Re: Monitoring a javascript-based web page...

From:

John Ersatznom <j.ersatz@nowhere.invalid>

Newsgroups:

comp.lang.java.programmer

Date:

Sun, 17 Dec 2006 23:54:05 -0500

Message-ID:

<em56s8$29c$1@aioe.org>

gfr92y@yahoo.com wrote:

I would like to "automatically" check a web page for messages that is
written in javascript and that requires me to sign-in with a username
and password, and email either the messages or a picture of the
messages to my email address.

In my utter ignorance, I would think some type of macro or "robot"
might do this for me.

Can anyone point me in the right direction for such a tool?

If it were me:

* First I'd use a tool like Wireshark to sniff the traffic while logging
in manually.
* Probably I'd find an HTTP GET www-formurl-encoded or HTTP POST, or
maybe an HTTPS transaction if I were really lucky.
* Then I'd figure out how to use HttpURLConnection to make the
connection (SSL if necessary) and send the same form submission from
inside a Java method.
* Then I'd write a method to do so, retrieve the result page, save it or
parse it in some way, and (if need be) send whatever HTTP request logs
out again.
* Sending email likewise: I'd send a test mail to myself at another
server (e.g. from my main to my gmail) while sniffing the traffic and
duplicate the protocol (this time at a low level).
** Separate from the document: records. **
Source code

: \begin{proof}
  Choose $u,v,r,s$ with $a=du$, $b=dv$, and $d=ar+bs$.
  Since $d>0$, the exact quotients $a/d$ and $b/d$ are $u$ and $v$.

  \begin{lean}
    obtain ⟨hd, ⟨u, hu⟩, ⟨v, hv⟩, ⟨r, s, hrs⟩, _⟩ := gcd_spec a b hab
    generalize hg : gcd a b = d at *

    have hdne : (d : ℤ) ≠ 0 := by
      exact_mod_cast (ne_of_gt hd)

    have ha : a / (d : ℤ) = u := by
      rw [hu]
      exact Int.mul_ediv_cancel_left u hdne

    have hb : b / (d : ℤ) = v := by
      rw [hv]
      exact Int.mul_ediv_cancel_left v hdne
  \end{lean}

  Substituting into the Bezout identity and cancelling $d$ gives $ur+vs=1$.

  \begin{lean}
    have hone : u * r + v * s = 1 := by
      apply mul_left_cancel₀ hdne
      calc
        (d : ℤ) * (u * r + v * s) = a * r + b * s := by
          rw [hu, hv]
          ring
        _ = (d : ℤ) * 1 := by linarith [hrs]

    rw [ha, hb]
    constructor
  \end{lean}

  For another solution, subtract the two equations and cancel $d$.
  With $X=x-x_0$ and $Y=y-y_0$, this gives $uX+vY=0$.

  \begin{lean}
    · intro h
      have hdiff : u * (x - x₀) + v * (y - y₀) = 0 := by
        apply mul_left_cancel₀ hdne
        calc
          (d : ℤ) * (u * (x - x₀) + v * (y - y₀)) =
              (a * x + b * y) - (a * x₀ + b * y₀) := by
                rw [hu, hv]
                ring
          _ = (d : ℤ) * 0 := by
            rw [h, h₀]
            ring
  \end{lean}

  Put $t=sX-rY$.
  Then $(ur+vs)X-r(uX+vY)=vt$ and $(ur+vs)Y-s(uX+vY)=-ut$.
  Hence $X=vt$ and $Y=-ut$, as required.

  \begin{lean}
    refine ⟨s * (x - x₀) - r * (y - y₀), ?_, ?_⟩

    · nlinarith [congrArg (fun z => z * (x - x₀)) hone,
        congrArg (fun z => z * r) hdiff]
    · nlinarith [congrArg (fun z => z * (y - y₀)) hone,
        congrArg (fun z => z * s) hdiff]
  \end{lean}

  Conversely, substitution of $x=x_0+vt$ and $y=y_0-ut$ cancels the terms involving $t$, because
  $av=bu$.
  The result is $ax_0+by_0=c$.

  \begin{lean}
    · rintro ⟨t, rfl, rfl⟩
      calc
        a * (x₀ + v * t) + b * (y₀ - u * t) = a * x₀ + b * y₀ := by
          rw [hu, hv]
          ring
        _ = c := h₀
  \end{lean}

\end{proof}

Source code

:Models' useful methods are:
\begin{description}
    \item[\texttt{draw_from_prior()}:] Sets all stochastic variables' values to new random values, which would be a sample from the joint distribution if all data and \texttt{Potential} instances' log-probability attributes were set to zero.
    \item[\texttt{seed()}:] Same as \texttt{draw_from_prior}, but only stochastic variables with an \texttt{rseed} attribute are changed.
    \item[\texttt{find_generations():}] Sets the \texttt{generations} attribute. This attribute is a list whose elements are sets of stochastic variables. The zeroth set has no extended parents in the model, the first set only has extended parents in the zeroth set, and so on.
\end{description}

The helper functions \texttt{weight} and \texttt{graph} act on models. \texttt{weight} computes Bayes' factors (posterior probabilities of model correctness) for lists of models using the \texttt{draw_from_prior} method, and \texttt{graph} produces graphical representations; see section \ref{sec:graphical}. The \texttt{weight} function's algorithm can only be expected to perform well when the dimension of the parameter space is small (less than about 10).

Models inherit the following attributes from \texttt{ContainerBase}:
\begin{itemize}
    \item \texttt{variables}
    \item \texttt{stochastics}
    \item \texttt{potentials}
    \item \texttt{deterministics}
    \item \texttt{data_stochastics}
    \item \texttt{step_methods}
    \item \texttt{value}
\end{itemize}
It probably consists
of contacting a mail host at your ISP (better make this a replaceable
string, e.g. with a GUI input form or at least a resource bundle) on
port 25 and sending stuff like HELO youraccountname MAIL FROM
youraccountname headers body Control-D or whatever they do nowadays.
* Concoct a method to send the mail, stuffing the body with whatever
data. Image encoding would be a PITA but I could probably cobble that
together too if I had to, and have it generate mail with MIME attachments.
* Googling the protocols involved (likely HTTP or HTTPS and SMTP) for
more information would probably also be in the offing.
* There'd need to be error trapping and recovery, too. Silent failure is
not acceptable as a rule.
* And I'd consider carefully how to make the bot play very nice. For
example, it should retrieve the resource and send one mail once a day or
some such, no more often than a human being doing it manually probably
would. This lowers the chance that someone will detect a bot being used
that has a dislike for people automating their end of something, as well
as that the bot will actually be a genuine problem causing excessive
loads or bandwidth use. Of course, to look like a human doing the task
it has to ignore robots.txt, which is a faux-pas, but I wouldn't
consider it a serious one as long as the bot a) never generates for the
server it hits more traffic than a human browsing the site in Firefox
and b) isn't ripping content in some way, such as an archiver or search
index, that goes into a publicly visible place (e.g. Google or the
Wayback machine). For a bot that logs on somewhere once a day and grabs
a single item for your personal use, these conditions are easily met.
(One way to state the informal rule I came up with is: "If the bot
emulates you or a single assistant doing something by hand, it can
pretend to be a human, as it makes no difference to anyone else anyway.
If it does something only massive automation could ever do, it has to
admit it's a bot.")